Adapting to Life on Land

Photosynthetic organisms originated in marine environments, where they were continuously bathed by water in which mineral nutrients were dissolved. The ancestors of terrestrial land plants were single-celled aquatic organisms that depended on having each cell in direct contact with water, obtaining nutrients from and being kept moist by the water in their immediate surroundings. Like modern photosynthetic aquatic organisms, these ancestors of terrestrial plants also depended on water for sexual reproduction, releasing their gametes into the water.

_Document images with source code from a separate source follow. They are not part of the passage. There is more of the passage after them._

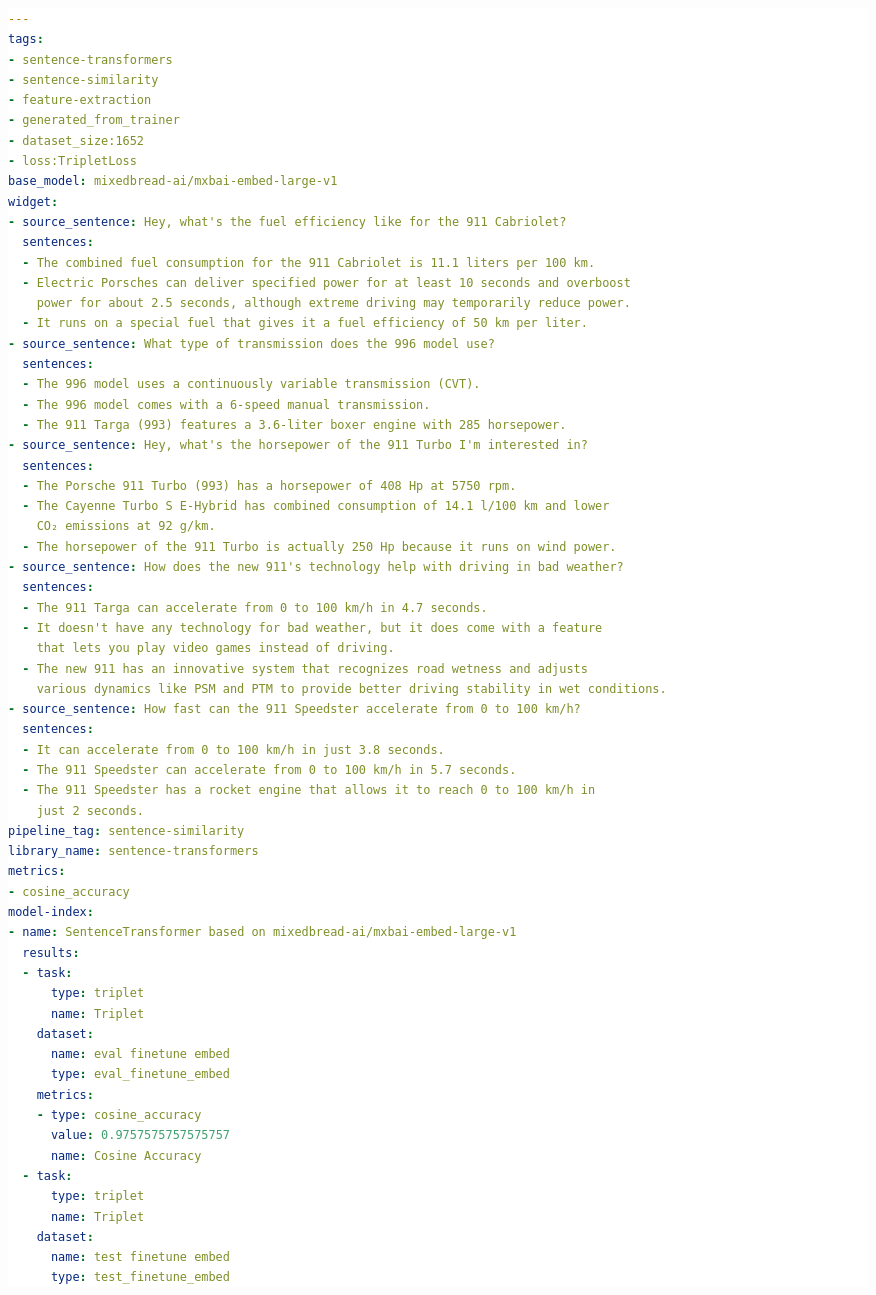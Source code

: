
 ```yaml
---
tags:
- sentence-transformers
- sentence-similarity
- feature-extraction
- generated_from_trainer
- dataset_size:1652
- loss:TripletLoss
base_model: mixedbread-ai/mxbai-embed-large-v1
widget:
- source_sentence: Hey, what's the fuel efficiency like for the 911 Cabriolet?
  sentences:
  - The combined fuel consumption for the 911 Cabriolet is 11.1 liters per 100 km.
  - Electric Porsches can deliver specified power for at least 10 seconds and overboost
    power for about 2.5 seconds, although extreme driving may temporarily reduce power.
  - It runs on a special fuel that gives it a fuel efficiency of 50 km per liter.
- source_sentence: What type of transmission does the 996 model use?
  sentences:
  - The 996 model uses a continuously variable transmission (CVT).
  - The 996 model comes with a 6-speed manual transmission.
  - The 911 Targa (993) features a 3.6-liter boxer engine with 285 horsepower.
- source_sentence: Hey, what's the horsepower of the 911 Turbo I'm interested in?
  sentences:
  - The Porsche 911 Turbo (993) has a horsepower of 408 Hp at 5750 rpm.
  - The Cayenne Turbo S E-Hybrid has combined consumption of 14.1 l/100 km and lower
    CO₂ emissions at 92 g/km.
  - The horsepower of the 911 Turbo is actually 250 Hp because it runs on wind power.
- source_sentence: How does the new 911's technology help with driving in bad weather?
  sentences:
  - The 911 Targa can accelerate from 0 to 100 km/h in 4.7 seconds.
  - It doesn't have any technology for bad weather, but it does come with a feature
    that lets you play video games instead of driving.
  - The new 911 has an innovative system that recognizes road wetness and adjusts
    various dynamics like PSM and PTM to provide better driving stability in wet conditions.
- source_sentence: How fast can the 911 Speedster accelerate from 0 to 100 km/h?
  sentences:
  - It can accelerate from 0 to 100 km/h in just 3.8 seconds.
  - The 911 Speedster can accelerate from 0 to 100 km/h in 5.7 seconds.
  - The 911 Speedster has a rocket engine that allows it to reach 0 to 100 km/h in
    just 2 seconds.
pipeline_tag: sentence-similarity
library_name: sentence-transformers
metrics:
- cosine_accuracy
model-index:
- name: SentenceTransformer based on mixedbread-ai/mxbai-embed-large-v1
  results:
  - task:
      type: triplet
      name: Triplet
    dataset:
      name: eval finetune embed
      type: eval_finetune_embed
    metrics:
    - type: cosine_accuracy
      value: 0.9757575757575757
      name: Cosine Accuracy
  - task:
      type: triplet
      name: Triplet
    dataset:
      name: test finetune embed
      type: test_finetune_embed
```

Early land plants did not differ dramatically from their aquatic ancestors in many of these characteristics. One of the earliest adaptations of the first land plants was the evolution of a cuticle, a waxy, nonliving covering over the exposed epidermal cells that prevents desiccation by the air. In bryophytes such as mosses, for example, water moves by diffusion from cell to cell. There are no specialized organs to take up water, nor to transport it to distant parts of the plant. The process is slow and not very efficient; as a consequence, none of the cells in a moss plant can get very far away from the substrate (soil or rock, for instance) that provides the water, so mosses are constrained to be very short.

42 Chapter 3

The dominant generation in bryophytes, including mosses, is the haploid gametophyte (see Chapter 8). Male gametophytes produce male gametes, which must swim to the female gametes. Because these plants are terrestrial, this is possible only when the moss shoots are covered with a film of water from rainfall or dew. The sperm swim along this film of water from a male plant to a female plant, eventually making their way to an archegonium containing an egg. This will work successfully only under certain restricted weather conditions, and males and females must grow close to each other.

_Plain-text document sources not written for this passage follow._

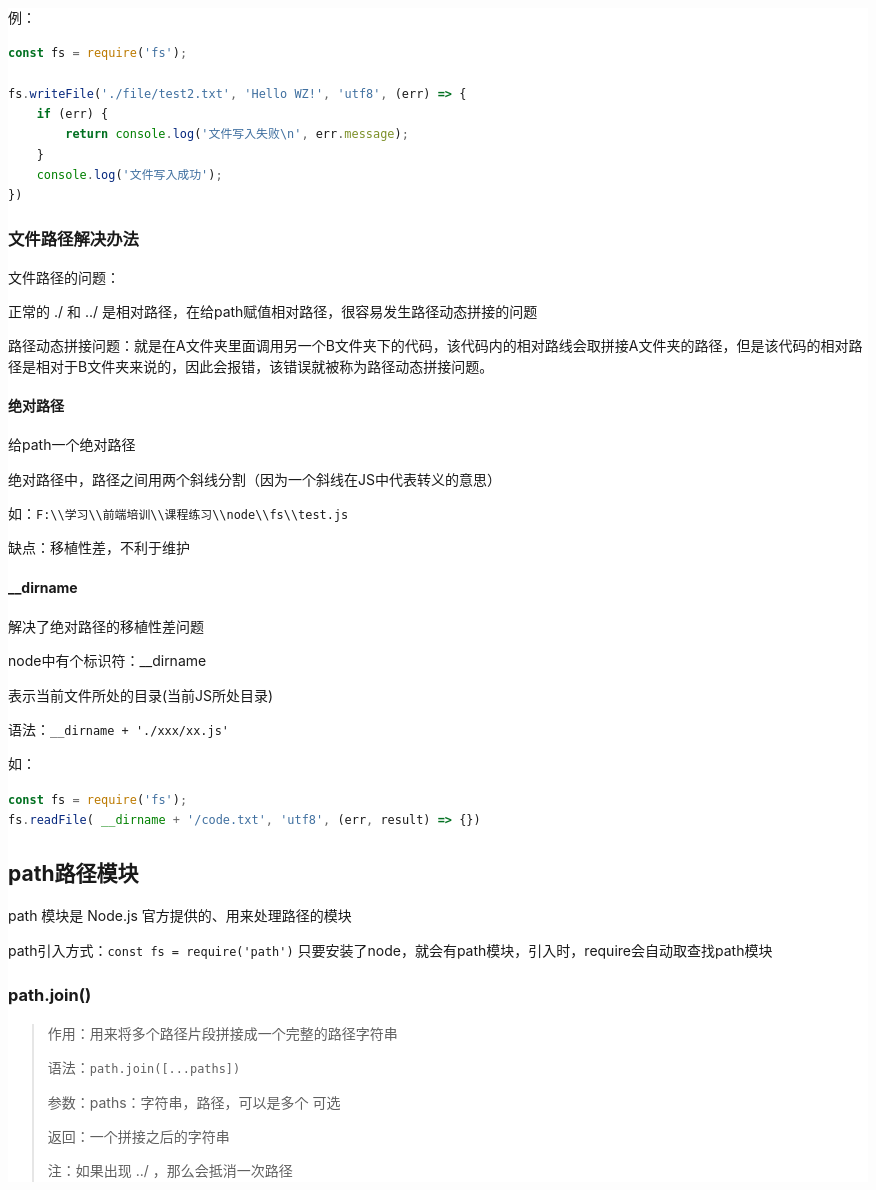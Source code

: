 例：

```js
const fs = require('fs');

fs.writeFile('./file/test2.txt', 'Hello WZ!', 'utf8', (err) => {
    if (err) {
        return console.log('文件写入失败\n', err.message);
    }
    console.log('文件写入成功');
})
```

### 文件路径解决办法

文件路径的问题：

正常的 ./ 和 ../ 是相对路径，在给path赋值相对路径，很容易发生路径动态拼接的问题

路径动态拼接问题：就是在A文件夹里面调用另一个B文件夹下的代码，该代码内的相对路线会取拼接A文件夹的路径，但是该代码的相对路径是相对于B文件夹来说的，因此会报错，该错误就被称为路径动态拼接问题。

#### 绝对路径

给path一个绝对路径

绝对路径中，路径之间用两个斜线分割（因为一个斜线在JS中代表转义的意思）

如：`F:\\学习\\前端培训\\课程练习\\node\\fs\\test.js`

缺点：移植性差，不利于维护

#### __dirname

解决了绝对路径的移植性差问题

node中有个标识符：__dirname

表示当前文件所处的目录(当前JS所处目录)

语法：`__dirname + './xxx/xx.js'`

如：

```js
const fs = require('fs');
fs.readFile( __dirname + '/code.txt', 'utf8', (err, result) => {})
```

## path路径模块

path 模块是 Node.js 官方提供的、用来处理路径的模块

path引入方式：`const fs = require('path')`
只要安装了node，就会有path模块，引入时，require会自动取查找path模块

### path.join()

> 作用：用来将多个路径片段拼接成一个完整的路径字符串
>
> 语法：`path.join([...paths])`
>
> 参数：paths：字符串，路径，可以是多个		可选
>
> 返回：一个拼接之后的字符串
>
> 注：如果出现 ../ ，那么会抵消一次路径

Early vascular plants, which branched off from the ancestors of bryophytes in the Paleozoic era (see Chapter 21), had an enormous advantage over bryophytes for living in a terrestrial environment: their vascular systems allowed the transport of water much more rapidly and efficiently throughout the plant. Because they had evolved vascular tissues, they were able to develop specialized structures to take up water from the soil (roots) and woody tissue capable of supporting a trunk and crown. Without vascular tissue to take up water and conduct it over long distances, such structures could not exist. The early vascular plants also evolved a dominant sporophyte (diploid) generation. As the sporophyte became larger and longer-lived over the course of evolution, the gametophyte became smaller and shorterlived. However, the plants in these groups still depended on motile sperm to swim from the male to the female gametophyte, and had not evolved seeds.

The seed plants—seed ferns (now extinct), gymnosperms, and angiosperms—represent the greatest advances in the adaptation of plant life to a dry environment. The tissue that conducts water in this group of plants, the xylem, is capable of moving large volumes of water efficiently over long distances (Figure 3.1). Particularly in the angiosperms—the flowering plants— there is a great diversity of structure and physiological function related to the ability to withstand dry conditions.

The evolution of pollination removes many restrictions on the ability to reproduce in the dry conditions that dominate terrestrial life, including the requirement that male and female gametophytes be located adjacent to each other and that reproduction occur only under a very limited set of weather conditions.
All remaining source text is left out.